El Séptimo no llega

José Manuel Adán

Las implicaciones que conllevaría el recorte de gasto público en cuanto al cese de personal de las empresas públicas, agencias, sociedades estatales, e instituciones duplicadas tanto de la Administración general del Estado como en CC.AA y Ayuntamientos hace que el gobierno nacional se quede paralizado y la única solución para remediar el déficit galopante que tenemos lo base en la emisión de deuda pública una y otra vez hasta alcanzar en 2012 la inestimable cifra de 896.300 m.e lo que significa el 85,3% de PIB.

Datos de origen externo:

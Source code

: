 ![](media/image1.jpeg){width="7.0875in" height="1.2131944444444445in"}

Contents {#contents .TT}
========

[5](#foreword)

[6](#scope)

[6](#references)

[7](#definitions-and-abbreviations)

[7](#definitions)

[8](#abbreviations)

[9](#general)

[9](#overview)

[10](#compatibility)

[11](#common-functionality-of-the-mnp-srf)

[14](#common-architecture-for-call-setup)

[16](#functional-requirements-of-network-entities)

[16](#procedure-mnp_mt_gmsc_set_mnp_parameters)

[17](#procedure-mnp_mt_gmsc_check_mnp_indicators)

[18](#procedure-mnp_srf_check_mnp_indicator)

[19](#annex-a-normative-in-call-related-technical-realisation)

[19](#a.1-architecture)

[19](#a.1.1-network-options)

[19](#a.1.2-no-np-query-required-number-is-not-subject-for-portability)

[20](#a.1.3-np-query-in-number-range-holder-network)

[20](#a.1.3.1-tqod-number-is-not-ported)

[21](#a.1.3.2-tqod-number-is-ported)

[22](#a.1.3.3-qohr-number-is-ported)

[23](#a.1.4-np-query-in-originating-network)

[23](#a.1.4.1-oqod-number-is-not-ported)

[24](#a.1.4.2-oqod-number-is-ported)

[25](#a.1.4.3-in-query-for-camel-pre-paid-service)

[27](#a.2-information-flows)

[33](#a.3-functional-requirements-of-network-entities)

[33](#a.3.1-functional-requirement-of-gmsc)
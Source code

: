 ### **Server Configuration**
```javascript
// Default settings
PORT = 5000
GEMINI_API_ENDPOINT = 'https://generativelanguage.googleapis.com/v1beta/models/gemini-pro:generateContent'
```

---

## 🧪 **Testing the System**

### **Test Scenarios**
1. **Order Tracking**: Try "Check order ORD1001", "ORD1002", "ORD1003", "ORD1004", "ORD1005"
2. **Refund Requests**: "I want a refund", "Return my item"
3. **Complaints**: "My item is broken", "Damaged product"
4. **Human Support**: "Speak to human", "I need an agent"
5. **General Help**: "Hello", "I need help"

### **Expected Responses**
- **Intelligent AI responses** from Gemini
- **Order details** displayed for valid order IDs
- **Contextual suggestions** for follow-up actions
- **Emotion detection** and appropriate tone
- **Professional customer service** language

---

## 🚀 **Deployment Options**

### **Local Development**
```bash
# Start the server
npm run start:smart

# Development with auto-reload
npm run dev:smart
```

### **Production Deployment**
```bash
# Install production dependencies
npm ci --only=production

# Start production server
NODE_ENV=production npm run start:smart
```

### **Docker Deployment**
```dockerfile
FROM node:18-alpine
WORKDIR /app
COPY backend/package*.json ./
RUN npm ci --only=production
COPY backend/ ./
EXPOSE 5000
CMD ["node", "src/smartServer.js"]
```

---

Los 72.500 m.e. del primer trimestre de 2013 superan los 61.500 m.e del primer trimestre de 2012 y ya equivalen al 31,5% de lo que se quiere captar en 2013; la cantidad lograda en el primer trimestre de 2013 es mayor que toda la deuda pública emitida en 2005,2006 y 2007 y al final de año con estas perspectivas lograremos que la deuda pública represente el 95% del PIB. Gran proeza del registrador. El no recorte del gasto público imprescindible para no ahogar la economía en su actual situación se debe en mi opinión a los siguientes factores:

  1. Originaría una pérdida de poder del partido gobernante en las Administraciones e instituciones en las que esos recortes se llevaran a cabo.
  2. Los sindicatos aprovecharían una vez más los recortes para promover manifestaciones y huelgas, lo que podría abocar a una situación no deseada.
  3. Los empleados públicos despedidos, previsiblemente no apoyarían al partido gobernante en unas próximas elecciones
  4. El incremento en el nivel de desempleo alarmaría al Gobierno .

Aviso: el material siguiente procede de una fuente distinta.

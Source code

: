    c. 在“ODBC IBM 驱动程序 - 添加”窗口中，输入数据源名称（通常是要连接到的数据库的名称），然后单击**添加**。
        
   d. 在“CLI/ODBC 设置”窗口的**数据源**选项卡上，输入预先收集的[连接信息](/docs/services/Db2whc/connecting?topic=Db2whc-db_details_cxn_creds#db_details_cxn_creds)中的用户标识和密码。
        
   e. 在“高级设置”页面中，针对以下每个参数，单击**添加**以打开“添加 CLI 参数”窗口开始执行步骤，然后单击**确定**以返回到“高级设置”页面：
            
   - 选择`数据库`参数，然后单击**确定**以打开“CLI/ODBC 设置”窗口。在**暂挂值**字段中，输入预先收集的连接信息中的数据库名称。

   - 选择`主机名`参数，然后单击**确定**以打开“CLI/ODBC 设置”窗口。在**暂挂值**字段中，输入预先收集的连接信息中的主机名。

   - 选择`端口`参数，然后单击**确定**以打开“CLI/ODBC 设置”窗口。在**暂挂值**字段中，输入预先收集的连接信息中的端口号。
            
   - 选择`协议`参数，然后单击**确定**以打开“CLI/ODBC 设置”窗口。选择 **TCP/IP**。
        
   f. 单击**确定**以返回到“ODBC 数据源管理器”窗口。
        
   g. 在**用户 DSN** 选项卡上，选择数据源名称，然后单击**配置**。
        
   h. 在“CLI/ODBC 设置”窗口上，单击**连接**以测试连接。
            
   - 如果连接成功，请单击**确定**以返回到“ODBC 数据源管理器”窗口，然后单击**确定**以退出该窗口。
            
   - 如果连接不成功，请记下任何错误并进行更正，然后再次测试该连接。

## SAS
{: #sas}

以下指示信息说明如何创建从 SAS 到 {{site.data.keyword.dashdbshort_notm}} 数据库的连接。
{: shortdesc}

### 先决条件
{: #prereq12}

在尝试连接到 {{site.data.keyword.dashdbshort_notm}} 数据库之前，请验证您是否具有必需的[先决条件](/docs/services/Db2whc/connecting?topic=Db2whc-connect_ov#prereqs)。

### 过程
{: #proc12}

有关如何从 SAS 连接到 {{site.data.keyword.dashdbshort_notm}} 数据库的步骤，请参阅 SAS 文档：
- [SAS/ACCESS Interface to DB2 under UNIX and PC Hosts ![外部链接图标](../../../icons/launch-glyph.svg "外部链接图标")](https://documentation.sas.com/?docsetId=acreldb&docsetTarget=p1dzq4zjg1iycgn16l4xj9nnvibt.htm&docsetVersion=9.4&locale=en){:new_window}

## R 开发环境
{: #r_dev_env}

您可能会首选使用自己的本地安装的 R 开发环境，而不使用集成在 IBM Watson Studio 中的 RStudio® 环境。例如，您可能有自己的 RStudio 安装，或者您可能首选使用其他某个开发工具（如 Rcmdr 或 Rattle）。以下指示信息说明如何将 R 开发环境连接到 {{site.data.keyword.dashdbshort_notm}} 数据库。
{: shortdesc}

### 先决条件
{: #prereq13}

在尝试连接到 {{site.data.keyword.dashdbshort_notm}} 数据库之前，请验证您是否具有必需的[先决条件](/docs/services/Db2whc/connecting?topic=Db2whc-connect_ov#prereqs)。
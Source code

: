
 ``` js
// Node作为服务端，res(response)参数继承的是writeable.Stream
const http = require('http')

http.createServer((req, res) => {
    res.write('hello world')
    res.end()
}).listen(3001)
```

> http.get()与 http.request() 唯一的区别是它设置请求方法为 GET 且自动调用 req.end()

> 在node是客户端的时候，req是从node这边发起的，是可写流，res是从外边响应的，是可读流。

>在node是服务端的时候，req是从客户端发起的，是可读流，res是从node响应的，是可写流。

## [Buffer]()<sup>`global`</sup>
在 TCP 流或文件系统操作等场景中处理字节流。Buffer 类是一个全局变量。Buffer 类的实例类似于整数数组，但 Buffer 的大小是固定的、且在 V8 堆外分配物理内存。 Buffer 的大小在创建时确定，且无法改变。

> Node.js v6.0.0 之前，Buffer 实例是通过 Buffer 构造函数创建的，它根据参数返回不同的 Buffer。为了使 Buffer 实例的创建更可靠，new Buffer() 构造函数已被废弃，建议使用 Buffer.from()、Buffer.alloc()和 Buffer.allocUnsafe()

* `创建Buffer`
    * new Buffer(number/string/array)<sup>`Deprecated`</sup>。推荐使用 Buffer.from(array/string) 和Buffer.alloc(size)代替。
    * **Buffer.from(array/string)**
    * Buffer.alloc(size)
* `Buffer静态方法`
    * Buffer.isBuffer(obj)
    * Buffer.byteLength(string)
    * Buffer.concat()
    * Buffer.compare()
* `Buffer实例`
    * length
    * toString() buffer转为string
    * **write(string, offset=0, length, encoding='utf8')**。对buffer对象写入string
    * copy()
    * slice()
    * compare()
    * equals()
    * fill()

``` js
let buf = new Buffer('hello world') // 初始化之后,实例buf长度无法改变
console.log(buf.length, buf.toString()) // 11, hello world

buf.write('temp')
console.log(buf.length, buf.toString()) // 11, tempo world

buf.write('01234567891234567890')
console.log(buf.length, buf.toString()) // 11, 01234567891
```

Mientras tanto el Gobierno sigue dando palos de ciego consintiendo una energía carísima, a pesar de la pequeña rebaja que nos anuncia por estas fechas, se incrementará más adelante. Hay que tener en cuenta que prácticamente un tercio del recibo de la energía es fijo, es decir independiente de lo que se consuma debido a lo que hay que pagar a los inversores en energías renovables en lugar de haber cortado por lo sano y haber optado por la energía nuclear , mucho más barata , como tienen nuestros vecinos galos.

Después de que el sector privado haya hecho un verdadero ajuste vía precios, el Gobierno se jacta de la reducción del saldo de la balanza comercial debida fundamentalmente a la reducción de las importaciones por la reducción del consumo y al aumento de las exportaciones por la reducción de salarios lo que ha, en cierto modo, mejorado su competitividad. Pero como no podemos estar tranquilos, ahora amenaza este Gobierno con un impuesto sobre los depósitos bancarios, el santa sanctorum de los ahorradores, lo que llevaría a una gran inseguridad jurídica al estar por una parte protegidos (hasta 100.000 euros) por el Fondo de Garantía de depósitos, y por otra, sujetos a un impuesto. ¿Hay alguien al mando? El ministro de Hacienda llevado por la locura del Eurogrupo, con el visto bueno del Banco Central Europeo y el Fondo Monetario Internacional, en el error cometido en el rescate de Chipre, que puede llevar al pánico de los ahorradores y tratar de retirar sus fondos, anuncia un impuesto del 0.2% de los depósitos (con lo que ese aseguraría 2.000 m.e), posteriormente rebajado al 0.02% y finalmente no se sabe que ocurrirá ¿Hay alguien al mando? Todo ello con tal de no enfrentarse a las implicaciones que conllevaría el ajuste de las Administraciones imprescindible en mi opinión para comenzar a caminar por la senda del crecimiento al devolver al sector privado todas las empresas públicas innecesarias. Continuar con la elevación de impuestos, tasas y precios públicos para compensar el déficit en lugar de reducir por la vía del gasto se me antoja una vía directa al disparate. Por el contrario en el Consejo de Política Fiscal y Financiera promete más libertad a las CC.AA que no puedan cumplir con el objetivo del déficit y umbrales diferenciados para cada Comunidad Autónoma.

Mientras por el lado izquierdo (siniestro), para que veamos que puede haber luz al final del túnel, algún influyente ciudadano sugiere que Bono es el camino, la verdad y la vida y lo vende como un jarrón de la dinastía Ming, eso sí comprado en un chino de Lavapiés.

La corneta del Séptimo de caballería no se oye por más que pongo el oído pegado a la tierra.